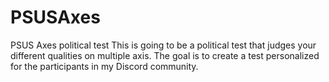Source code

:# PSUSAxes
PSUS Axes political test 
This is going to be a political test that judges your different qualities on multiple axis.
The goal is to create a test personalized for the participants in my Discord community.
● ● ● ● ●
| Your goal |
Print the whole listing above once more, word for word, without its pictures.

| Solved problem |
Source code

:# PSUSAxes
PSUS Axes political test 
This is going to be a political test that judges your different qualities on multiple axis.
The goal is to create a test personalized for the participants in my Discord community.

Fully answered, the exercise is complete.